[Start of Attachment]

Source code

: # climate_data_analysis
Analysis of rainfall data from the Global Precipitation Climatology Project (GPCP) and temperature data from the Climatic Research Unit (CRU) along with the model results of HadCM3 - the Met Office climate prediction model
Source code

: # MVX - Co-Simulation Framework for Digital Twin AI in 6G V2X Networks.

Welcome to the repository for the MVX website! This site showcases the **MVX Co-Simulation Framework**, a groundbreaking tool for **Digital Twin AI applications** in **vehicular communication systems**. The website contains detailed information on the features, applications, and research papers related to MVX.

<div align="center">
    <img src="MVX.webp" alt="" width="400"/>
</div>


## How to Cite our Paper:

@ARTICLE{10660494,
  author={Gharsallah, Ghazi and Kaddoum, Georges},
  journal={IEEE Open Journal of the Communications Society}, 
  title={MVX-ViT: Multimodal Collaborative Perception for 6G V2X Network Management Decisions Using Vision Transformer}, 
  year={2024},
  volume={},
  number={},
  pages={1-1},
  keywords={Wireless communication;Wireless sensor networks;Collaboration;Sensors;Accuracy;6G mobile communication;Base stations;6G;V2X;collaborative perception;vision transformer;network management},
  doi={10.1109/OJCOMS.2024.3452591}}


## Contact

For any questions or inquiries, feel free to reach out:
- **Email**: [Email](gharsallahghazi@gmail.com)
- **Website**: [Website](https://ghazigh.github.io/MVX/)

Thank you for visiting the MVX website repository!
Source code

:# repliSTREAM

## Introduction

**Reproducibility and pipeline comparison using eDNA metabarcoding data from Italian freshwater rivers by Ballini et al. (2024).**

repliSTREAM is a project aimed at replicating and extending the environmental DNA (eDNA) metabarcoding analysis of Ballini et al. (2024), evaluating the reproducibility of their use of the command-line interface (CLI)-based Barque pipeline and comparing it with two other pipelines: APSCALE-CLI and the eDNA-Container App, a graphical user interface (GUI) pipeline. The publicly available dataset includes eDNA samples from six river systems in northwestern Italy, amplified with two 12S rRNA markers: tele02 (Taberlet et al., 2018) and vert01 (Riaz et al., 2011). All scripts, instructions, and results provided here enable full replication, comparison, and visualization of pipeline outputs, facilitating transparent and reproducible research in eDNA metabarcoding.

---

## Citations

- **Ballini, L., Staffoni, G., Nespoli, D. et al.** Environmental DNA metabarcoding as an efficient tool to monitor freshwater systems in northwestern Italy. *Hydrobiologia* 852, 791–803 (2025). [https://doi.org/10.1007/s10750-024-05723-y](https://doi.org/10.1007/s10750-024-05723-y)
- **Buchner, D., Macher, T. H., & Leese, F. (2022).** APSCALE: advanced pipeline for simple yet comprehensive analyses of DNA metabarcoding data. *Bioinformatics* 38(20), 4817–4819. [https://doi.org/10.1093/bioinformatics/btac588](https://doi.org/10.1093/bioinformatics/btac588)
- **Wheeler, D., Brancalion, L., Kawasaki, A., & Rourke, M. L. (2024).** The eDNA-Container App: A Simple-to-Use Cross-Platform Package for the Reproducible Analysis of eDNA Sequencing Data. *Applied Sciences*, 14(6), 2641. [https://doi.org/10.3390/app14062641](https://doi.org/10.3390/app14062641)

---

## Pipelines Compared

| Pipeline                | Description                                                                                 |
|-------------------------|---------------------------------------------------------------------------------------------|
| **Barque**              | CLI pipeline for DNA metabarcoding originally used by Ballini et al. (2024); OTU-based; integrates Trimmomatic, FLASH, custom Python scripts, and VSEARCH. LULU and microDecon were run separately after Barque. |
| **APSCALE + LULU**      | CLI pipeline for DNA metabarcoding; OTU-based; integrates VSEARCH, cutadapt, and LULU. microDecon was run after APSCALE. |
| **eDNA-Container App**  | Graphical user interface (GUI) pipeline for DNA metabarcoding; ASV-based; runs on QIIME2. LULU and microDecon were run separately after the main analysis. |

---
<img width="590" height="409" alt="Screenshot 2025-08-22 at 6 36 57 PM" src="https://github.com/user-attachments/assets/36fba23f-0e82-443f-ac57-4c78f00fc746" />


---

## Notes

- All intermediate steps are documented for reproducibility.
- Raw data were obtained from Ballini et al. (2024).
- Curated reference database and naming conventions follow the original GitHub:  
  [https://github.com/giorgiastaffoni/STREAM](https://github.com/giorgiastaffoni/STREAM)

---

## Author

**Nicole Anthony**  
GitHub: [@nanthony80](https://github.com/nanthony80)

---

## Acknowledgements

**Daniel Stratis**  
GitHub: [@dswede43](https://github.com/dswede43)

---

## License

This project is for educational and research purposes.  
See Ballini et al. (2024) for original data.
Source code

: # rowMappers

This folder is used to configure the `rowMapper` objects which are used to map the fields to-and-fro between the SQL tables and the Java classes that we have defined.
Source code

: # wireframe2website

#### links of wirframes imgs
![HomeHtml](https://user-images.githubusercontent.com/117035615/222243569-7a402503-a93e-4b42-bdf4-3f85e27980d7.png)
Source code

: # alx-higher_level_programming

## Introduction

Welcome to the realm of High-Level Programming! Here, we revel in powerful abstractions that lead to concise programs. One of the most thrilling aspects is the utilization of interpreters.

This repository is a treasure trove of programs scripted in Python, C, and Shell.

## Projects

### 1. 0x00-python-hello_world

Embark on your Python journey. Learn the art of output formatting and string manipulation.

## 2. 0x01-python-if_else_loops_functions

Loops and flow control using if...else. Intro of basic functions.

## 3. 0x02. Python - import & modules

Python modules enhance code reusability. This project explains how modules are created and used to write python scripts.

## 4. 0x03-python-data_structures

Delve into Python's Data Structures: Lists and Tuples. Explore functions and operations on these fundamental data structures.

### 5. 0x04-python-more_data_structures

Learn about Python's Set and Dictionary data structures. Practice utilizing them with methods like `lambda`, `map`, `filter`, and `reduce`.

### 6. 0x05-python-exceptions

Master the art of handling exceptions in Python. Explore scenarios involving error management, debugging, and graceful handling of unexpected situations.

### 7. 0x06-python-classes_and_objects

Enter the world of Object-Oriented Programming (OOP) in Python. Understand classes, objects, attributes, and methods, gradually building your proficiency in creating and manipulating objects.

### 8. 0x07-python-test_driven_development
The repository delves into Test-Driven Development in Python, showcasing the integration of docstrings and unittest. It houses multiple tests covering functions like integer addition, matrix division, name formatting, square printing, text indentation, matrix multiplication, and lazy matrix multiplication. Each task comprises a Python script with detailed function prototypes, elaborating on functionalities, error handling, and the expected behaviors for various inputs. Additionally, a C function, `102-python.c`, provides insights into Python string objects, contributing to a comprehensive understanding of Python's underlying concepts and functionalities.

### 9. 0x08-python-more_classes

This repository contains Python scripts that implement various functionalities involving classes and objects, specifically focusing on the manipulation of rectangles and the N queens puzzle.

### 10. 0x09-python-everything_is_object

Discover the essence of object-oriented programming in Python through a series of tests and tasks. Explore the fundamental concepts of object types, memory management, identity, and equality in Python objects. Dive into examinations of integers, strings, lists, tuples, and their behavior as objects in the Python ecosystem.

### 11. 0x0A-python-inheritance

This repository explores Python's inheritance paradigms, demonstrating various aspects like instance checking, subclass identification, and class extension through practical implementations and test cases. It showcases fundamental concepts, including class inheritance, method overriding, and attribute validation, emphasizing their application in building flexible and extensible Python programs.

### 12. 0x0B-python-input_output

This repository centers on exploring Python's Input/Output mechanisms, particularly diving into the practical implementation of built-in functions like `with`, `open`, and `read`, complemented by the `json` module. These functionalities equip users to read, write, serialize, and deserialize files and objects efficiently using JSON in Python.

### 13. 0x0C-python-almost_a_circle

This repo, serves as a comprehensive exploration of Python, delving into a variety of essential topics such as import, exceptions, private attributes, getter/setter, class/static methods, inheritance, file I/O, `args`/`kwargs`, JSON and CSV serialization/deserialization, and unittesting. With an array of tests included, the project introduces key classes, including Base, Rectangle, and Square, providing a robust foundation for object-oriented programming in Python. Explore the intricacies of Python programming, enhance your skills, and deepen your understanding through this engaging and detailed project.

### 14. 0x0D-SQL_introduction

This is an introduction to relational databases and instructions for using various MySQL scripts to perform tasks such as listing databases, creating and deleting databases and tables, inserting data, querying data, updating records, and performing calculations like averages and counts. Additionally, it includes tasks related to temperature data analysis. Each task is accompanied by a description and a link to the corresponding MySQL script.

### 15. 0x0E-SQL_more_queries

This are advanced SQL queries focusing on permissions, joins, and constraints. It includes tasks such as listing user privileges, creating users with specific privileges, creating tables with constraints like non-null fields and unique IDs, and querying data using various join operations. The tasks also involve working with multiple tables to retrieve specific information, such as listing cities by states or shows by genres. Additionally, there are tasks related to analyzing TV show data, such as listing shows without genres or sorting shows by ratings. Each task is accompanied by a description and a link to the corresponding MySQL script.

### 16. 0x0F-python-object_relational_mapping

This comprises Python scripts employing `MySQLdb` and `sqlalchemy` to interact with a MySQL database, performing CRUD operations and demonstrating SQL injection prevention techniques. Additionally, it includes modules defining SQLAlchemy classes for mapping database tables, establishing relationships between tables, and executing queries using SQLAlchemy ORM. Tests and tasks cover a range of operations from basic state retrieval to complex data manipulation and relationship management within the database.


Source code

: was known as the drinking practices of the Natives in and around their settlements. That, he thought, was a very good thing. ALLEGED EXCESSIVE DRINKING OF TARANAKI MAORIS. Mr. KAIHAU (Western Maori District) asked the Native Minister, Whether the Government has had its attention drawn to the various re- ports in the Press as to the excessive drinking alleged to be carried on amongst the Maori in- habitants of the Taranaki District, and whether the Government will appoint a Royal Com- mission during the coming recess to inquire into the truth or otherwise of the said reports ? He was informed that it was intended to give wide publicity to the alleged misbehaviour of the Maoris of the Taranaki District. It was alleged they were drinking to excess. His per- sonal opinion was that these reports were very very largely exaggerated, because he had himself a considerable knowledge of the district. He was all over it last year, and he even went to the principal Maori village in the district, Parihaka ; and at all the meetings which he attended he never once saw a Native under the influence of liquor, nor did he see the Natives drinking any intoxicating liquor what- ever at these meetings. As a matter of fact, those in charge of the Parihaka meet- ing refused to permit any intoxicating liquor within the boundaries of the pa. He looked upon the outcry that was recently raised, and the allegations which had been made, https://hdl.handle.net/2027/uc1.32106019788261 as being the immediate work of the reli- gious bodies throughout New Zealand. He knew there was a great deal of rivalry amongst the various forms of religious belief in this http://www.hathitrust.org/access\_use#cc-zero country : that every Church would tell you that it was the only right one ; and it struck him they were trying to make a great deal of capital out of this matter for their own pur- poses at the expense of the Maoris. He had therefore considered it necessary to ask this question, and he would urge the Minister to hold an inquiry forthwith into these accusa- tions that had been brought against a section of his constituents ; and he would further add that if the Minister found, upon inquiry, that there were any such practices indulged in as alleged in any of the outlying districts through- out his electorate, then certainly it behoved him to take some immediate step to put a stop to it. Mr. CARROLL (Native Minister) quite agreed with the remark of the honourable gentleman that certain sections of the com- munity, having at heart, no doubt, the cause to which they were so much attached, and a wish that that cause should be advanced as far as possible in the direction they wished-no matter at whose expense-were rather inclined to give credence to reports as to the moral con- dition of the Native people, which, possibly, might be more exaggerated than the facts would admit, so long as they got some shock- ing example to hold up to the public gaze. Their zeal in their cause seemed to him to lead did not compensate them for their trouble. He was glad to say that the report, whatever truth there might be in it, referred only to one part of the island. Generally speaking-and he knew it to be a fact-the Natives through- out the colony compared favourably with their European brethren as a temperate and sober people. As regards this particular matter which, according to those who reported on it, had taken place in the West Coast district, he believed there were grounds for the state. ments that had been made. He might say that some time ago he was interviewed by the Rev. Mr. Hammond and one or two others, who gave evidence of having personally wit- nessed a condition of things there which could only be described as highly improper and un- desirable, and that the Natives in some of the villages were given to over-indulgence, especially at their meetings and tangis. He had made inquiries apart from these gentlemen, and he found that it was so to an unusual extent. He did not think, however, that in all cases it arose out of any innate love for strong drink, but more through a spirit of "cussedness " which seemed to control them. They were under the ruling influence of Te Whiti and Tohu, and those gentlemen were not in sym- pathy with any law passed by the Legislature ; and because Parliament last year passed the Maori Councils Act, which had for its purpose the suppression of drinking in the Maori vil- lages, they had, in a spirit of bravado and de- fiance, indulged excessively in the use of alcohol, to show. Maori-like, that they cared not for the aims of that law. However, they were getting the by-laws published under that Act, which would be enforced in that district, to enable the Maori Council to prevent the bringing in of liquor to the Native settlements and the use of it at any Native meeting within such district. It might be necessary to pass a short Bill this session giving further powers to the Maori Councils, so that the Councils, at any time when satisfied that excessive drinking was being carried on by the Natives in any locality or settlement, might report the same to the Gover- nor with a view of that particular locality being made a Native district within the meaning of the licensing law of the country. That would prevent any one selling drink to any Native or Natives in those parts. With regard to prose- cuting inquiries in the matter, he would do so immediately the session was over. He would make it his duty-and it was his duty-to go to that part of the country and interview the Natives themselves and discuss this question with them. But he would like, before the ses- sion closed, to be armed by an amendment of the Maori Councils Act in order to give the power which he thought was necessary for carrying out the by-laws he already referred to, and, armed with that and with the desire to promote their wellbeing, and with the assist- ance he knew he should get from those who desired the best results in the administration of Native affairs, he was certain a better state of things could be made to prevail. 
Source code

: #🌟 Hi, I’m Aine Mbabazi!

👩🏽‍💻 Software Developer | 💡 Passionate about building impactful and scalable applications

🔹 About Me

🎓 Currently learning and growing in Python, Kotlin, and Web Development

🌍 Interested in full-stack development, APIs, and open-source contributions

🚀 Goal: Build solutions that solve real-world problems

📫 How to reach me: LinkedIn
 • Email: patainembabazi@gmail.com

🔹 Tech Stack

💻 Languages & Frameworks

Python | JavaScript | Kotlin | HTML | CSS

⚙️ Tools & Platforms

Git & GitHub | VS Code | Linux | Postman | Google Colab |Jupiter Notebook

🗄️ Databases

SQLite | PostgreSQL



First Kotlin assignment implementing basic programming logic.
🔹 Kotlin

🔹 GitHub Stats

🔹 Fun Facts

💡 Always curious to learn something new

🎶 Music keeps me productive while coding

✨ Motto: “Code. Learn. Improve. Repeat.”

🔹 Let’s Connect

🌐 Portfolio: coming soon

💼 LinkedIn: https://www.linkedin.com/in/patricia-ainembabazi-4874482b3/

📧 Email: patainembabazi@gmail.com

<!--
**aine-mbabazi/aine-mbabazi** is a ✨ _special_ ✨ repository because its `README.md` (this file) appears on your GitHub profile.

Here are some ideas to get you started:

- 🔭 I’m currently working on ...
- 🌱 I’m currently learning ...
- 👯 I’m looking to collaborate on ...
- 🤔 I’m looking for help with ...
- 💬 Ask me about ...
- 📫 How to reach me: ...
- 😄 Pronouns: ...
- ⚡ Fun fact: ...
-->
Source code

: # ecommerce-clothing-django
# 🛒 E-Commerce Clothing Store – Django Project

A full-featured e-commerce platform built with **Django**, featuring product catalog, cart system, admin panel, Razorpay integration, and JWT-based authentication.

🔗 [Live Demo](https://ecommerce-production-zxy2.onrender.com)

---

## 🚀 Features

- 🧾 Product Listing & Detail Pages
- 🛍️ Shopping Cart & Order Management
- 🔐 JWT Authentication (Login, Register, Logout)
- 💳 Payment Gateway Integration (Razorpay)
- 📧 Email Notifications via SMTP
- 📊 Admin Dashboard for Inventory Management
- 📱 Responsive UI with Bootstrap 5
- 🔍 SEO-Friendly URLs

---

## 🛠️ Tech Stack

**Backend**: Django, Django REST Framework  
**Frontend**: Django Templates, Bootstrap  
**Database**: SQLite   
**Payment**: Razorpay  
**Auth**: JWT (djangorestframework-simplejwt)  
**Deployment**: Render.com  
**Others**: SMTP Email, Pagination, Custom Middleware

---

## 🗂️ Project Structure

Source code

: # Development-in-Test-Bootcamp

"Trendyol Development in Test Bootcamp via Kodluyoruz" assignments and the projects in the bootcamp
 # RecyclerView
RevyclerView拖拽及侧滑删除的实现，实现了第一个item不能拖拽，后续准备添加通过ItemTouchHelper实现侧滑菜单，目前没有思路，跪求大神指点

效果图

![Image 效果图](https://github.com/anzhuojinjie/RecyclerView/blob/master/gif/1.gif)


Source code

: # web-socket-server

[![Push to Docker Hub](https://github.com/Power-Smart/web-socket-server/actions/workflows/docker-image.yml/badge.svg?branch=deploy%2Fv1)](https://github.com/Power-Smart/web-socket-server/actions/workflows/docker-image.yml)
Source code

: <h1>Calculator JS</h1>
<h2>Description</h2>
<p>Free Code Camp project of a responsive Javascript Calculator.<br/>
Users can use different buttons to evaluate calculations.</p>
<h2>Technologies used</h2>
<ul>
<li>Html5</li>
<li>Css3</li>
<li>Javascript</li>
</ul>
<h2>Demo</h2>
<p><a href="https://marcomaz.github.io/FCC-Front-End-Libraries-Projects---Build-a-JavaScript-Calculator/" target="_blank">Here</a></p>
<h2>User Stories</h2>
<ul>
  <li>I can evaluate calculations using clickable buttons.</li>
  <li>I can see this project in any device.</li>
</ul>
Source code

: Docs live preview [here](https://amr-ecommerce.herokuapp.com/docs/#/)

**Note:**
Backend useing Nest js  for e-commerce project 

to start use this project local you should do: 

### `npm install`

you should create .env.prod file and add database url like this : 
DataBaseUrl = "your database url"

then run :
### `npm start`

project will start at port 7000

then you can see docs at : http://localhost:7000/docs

[End of Attachment]

Could you repeat exactly the lines in the listing above from the one with "## 3. 0x02. Python - import & modules" down to the one with "### 10. 0x09-python-everything_is_object"? Include both of those lines.

## 3. 0x02. Python - import & modules

Python modules enhance code reusability. This project explains how modules are created and used to write python scripts.

## 4. 0x03-python-data_structures

Delve into Python's Data Structures: Lists and Tuples. Explore functions and operations on these fundamental data structures.

### 5. 0x04-python-more_data_structures

Learn about Python's Set and Dictionary data structures. Practice utilizing them with methods like `lambda`, `map`, `filter`, and `reduce`.

### 6. 0x05-python-exceptions

Master the art of handling exceptions in Python. Explore scenarios involving error management, debugging, and graceful handling of unexpected situations.

### 7. 0x06-python-classes_and_objects

Enter the world of Object-Oriented Programming (OOP) in Python. Understand classes, objects, attributes, and methods, gradually building your proficiency in creating and manipulating objects.

### 8. 0x07-python-test_driven_development
The repository delves into Test-Driven Development in Python, showcasing the integration of docstrings and unittest. It houses multiple tests covering functions like integer addition, matrix division, name formatting, square printing, text indentation, matrix multiplication, and lazy matrix multiplication. Each task comprises a Python script with detailed function prototypes, elaborating on functionalities, error handling, and the expected behaviors for various inputs. Additionally, a C function, `102-python.c`, provides insights into Python string objects, contributing to a comprehensive understanding of Python's underlying concepts and functionalities.

### 9. 0x08-python-more_classes

This repository contains Python scripts that implement various functionalities involving classes and objects, specifically focusing on the manipulation of rectangles and the N queens puzzle.

### 10. 0x09-python-everything_is_object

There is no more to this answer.